| TASK |
From the entries, return every line where the string "DoxyParamCaption" shows up.

| Document images with source code |
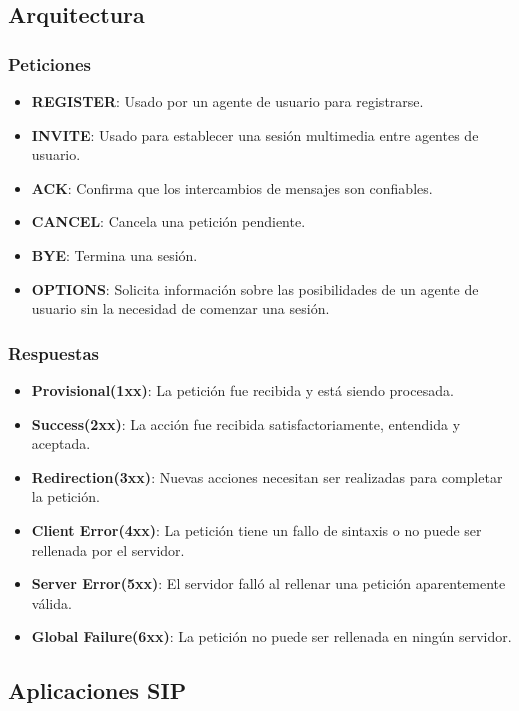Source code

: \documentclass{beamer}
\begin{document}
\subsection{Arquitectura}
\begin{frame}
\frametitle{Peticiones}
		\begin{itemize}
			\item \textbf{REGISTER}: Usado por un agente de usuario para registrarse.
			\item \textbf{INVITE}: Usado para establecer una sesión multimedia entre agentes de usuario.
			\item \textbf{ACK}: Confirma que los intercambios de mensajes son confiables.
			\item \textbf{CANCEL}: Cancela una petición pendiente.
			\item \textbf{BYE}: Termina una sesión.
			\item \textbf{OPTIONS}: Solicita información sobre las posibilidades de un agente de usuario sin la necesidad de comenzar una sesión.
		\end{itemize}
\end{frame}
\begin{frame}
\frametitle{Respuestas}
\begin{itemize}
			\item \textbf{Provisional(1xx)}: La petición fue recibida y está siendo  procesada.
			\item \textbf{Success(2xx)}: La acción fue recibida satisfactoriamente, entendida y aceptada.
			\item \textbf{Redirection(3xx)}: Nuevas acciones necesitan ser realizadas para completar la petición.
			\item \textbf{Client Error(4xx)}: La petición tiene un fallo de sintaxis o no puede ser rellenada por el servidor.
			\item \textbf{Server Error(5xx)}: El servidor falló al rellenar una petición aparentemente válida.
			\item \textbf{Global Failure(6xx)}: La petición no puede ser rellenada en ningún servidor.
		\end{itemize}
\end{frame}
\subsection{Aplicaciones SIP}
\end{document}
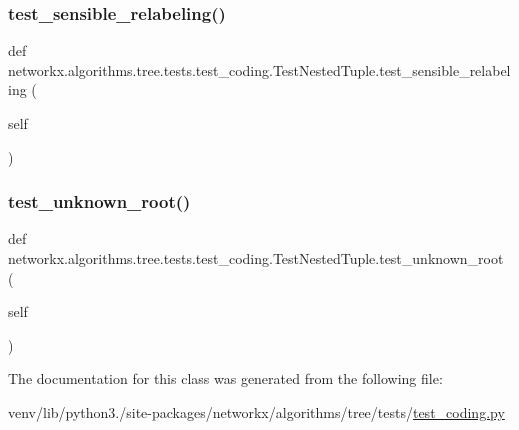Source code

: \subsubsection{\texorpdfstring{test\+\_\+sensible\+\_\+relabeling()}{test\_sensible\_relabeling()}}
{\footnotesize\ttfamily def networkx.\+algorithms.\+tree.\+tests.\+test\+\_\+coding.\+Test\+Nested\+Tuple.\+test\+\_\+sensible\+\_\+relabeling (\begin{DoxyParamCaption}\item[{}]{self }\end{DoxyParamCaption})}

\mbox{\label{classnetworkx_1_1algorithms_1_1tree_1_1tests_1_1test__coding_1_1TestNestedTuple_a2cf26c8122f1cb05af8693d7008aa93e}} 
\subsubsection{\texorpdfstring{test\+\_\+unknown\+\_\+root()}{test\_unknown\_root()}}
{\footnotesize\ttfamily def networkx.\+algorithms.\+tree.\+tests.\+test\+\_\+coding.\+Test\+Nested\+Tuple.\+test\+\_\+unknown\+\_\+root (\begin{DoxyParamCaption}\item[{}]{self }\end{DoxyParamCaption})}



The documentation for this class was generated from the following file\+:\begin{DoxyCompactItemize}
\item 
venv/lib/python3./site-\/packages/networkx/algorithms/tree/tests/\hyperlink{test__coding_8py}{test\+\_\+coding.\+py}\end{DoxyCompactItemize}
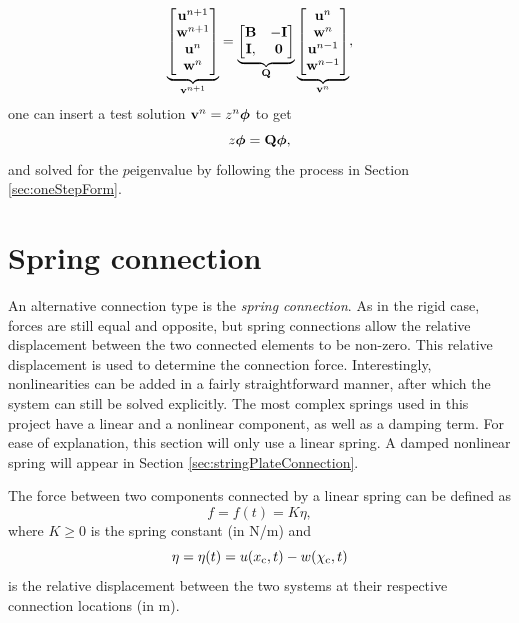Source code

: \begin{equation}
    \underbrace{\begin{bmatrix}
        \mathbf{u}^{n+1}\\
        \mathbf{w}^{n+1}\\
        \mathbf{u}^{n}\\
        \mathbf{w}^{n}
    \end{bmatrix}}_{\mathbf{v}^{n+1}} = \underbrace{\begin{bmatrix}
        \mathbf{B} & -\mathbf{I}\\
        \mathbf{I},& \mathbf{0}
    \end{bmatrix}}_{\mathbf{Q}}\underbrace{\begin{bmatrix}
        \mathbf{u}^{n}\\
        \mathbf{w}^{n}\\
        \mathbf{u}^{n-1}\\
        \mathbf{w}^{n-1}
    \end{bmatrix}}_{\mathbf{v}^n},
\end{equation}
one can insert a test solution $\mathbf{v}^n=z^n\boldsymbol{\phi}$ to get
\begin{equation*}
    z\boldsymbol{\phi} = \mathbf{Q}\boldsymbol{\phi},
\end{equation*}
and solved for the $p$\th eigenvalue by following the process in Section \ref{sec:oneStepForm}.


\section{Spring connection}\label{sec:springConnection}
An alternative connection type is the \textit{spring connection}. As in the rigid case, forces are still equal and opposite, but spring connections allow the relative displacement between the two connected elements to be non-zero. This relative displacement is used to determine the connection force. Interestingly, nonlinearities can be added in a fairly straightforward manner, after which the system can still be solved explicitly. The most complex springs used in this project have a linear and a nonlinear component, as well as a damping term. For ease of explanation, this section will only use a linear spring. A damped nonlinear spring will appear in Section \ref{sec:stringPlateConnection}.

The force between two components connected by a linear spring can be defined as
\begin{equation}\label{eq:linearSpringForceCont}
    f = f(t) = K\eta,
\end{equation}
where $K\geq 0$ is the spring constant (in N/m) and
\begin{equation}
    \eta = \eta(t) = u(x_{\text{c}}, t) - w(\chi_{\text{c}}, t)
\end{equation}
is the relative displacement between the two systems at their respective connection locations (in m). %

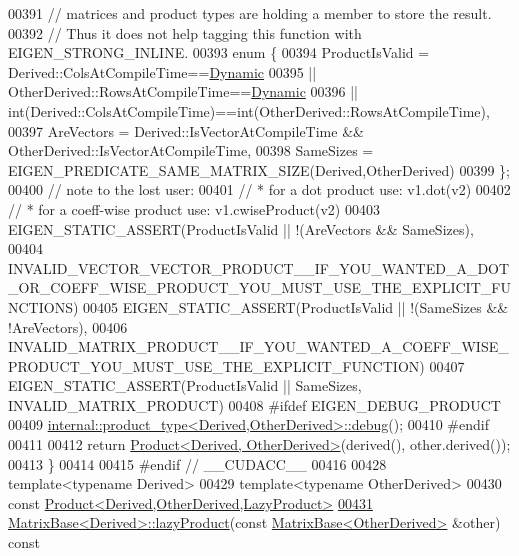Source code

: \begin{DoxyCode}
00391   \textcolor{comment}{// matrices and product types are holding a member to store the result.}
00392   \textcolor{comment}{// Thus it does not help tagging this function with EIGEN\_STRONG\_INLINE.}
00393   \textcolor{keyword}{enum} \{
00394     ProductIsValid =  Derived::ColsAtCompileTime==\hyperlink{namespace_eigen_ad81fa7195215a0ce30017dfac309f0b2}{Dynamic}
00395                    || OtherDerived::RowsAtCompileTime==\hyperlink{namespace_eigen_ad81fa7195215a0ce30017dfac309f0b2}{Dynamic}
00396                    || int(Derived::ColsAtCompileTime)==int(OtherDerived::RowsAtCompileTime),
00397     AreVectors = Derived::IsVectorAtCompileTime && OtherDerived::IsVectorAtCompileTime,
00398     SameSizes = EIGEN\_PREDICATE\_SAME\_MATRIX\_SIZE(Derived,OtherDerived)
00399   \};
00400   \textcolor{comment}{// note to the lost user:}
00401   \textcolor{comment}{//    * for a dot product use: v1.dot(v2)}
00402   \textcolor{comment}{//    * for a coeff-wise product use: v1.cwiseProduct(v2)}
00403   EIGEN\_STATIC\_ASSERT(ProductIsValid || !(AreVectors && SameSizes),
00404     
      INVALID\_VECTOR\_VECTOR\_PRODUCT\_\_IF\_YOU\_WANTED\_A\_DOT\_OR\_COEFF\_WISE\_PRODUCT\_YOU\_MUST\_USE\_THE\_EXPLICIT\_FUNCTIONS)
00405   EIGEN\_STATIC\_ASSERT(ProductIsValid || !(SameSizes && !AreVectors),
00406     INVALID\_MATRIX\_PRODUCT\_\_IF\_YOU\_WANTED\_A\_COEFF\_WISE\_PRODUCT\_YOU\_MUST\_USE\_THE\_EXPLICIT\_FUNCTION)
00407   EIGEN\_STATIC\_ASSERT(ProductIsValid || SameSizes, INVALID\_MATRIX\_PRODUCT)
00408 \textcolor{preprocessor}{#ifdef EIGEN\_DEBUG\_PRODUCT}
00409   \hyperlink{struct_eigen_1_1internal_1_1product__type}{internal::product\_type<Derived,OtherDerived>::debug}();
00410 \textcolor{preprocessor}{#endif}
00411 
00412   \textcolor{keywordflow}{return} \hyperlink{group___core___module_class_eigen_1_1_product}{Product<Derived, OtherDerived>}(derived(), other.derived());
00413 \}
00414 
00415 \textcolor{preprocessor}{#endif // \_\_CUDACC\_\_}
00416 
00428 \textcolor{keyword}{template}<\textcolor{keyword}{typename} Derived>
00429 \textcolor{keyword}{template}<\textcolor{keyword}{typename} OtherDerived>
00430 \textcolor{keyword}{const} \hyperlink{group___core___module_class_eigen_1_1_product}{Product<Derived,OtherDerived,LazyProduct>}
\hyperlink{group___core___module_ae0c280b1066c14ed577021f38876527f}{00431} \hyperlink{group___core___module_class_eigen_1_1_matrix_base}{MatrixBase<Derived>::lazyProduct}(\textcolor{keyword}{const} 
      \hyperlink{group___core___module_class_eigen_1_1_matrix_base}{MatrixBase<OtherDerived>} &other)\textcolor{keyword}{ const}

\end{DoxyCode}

| RESPONSE |
{\footnotesize\ttfamily def networkx.\+algorithms.\+tree.\+tests.\+test\+\_\+coding.\+Test\+Nested\+Tuple.\+test\+\_\+sensible\+\_\+relabeling (\begin{DoxyParamCaption}\item[{}]{self }\end{DoxyParamCaption})}
{\footnotesize\ttfamily def networkx.\+algorithms.\+tree.\+tests.\+test\+\_\+coding.\+Test\+Nested\+Tuple.\+test\+\_\+unknown\+\_\+root (\begin{DoxyParamCaption}\item[{}]{self }\end{DoxyParamCaption})}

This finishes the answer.